First Chrome OS Laptop Has No Caps Lock Key
Google officially unveiled the first laptop that will run the company's ultra lightweight operating system, Chrome OS, and it looks sleek. But it's still missing one thing that every other computer has: a Caps Lock key.
"We expect this will improve the quality of comments across the Web," a Google rep said.
Google is making a bit of a statement about the nature of Internet commenters, who are overly prone to "shout" in comments by leaving Caps Lock on. Google hopes that by eliminating the Caps Lock key, users will be more judicious about when they use all-caps because they'll have to hold down the Shift key when they type.
For those who simply can't live without a Caps Lock, Google has said it will still be possible to toggle the "Search" key (which replaced Caps Lock) to function as a Caps Lock.

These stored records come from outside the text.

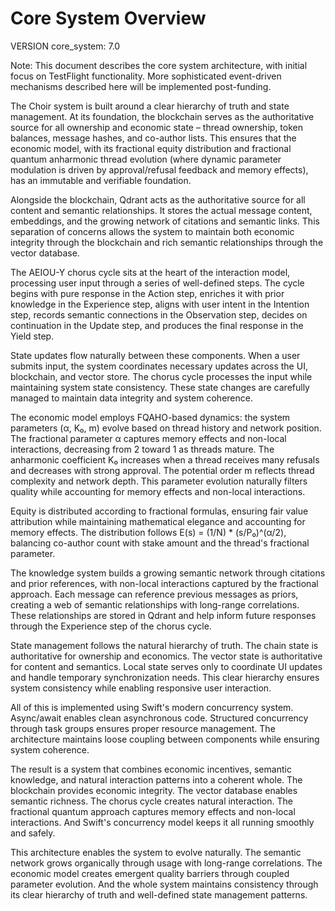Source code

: # Core System Overview

VERSION core_system: 7.0

Note: This document describes the core system architecture, with initial focus on TestFlight functionality. More sophisticated event-driven mechanisms described here will be implemented post-funding.

The Choir system is built around a clear hierarchy of truth and state management. At its foundation, the blockchain serves as the authoritative source for all ownership and economic state – thread ownership, token balances, message hashes, and co-author lists. This ensures that the economic model, with its fractional equity distribution and fractional quantum anharmonic thread evolution (where dynamic parameter modulation is driven by approval/refusal feedback and memory effects), has an immutable and verifiable foundation.

Alongside the blockchain, Qdrant acts as the authoritative source for all content and semantic relationships. It stores the actual message content, embeddings, and the growing network of citations and semantic links. This separation of concerns allows the system to maintain both economic integrity through the blockchain and rich semantic relationships through the vector database.

The AEIOU-Y chorus cycle sits at the heart of the interaction model, processing user input through a series of well-defined steps. The cycle begins with pure response in the Action step, enriches it with prior knowledge in the Experience step, aligns with user intent in the Intention step, records semantic connections in the Observation step, decides on continuation in the Update step, and produces the final response in the Yield step.

State updates flow naturally between these components. When a user submits input, the system coordinates necessary updates across the UI, blockchain, and vector store. The chorus cycle processes the input while maintaining system state consistency. These state changes are carefully managed to maintain data integrity and system coherence.

The economic model employs FQAHO-based dynamics: the system parameters (α, K₀, m) evolve based on thread history and network position. The fractional parameter α captures memory effects and non-local interactions, decreasing from 2 toward 1 as threads mature. The anharmonic coefficient K₀ increases when a thread receives many refusals and decreases with strong approval. The potential order m reflects thread complexity and network depth. This parameter evolution naturally filters quality while accounting for memory effects and non-local interactions.

Equity is distributed according to fractional formulas, ensuring fair value attribution while maintaining mathematical elegance and accounting for memory effects. The distribution follows E(s) = (1/N) \* (s/P₀)^(α/2), balancing co-author count with stake amount and the thread's fractional parameter.

The knowledge system builds a growing semantic network through citations and prior references, with non-local interactions captured by the fractional approach. Each message can reference previous messages as priors, creating a web of semantic relationships with long-range correlations. These relationships are stored in Qdrant and help inform future responses through the Experience step of the chorus cycle.

State management follows the natural hierarchy of truth. The chain state is authoritative for ownership and economics. The vector state is authoritative for content and semantics. Local state serves only to coordinate UI updates and handle temporary synchronization needs. This clear hierarchy ensures system consistency while enabling responsive user interaction.

All of this is implemented using Swift's modern concurrency system. Async/await enables clean asynchronous code. Structured concurrency through task groups ensures proper resource management. The architecture maintains loose coupling between components while ensuring system coherence.

The result is a system that combines economic incentives, semantic knowledge, and natural interaction patterns into a coherent whole. The blockchain provides economic integrity. The vector database enables semantic richness. The chorus cycle creates natural interaction. The fractional quantum approach captures memory effects and non-local interactions. And Swift's concurrency model keeps it all running smoothly and safely.

This architecture enables the system to evolve naturally. The semantic network grows organically through usage with long-range correlations. The economic model creates emergent quality barriers through coupled parameter evolution. And the whole system maintains consistency through its clear hierarchy of truth and well-defined state management patterns.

The Chrome OS laptop itself, dubbed the Cr-48, is actually a very attractive device. It's intended mostly to be used by developers and testers, so it won't be getting a public release. That means it can remain sleek and black with no branding to mar it.
The complete specs list hasn't been released, but what we know so far is encouraging. The Cr-48 will include a 12-inch screen, oversized clickpad, 3G, WiFi, a Webcam, Flash storage and 8 hours of "active battery life. Google says it has enough power to last 7 days on standby mode.
Google has reportedly ordered 60,000 Cr-48 laptops to give to testers over the coming months. While it won't be for sale, Acer and Samsung have both said they will produce retail Chrome OS laptops in mid-2011.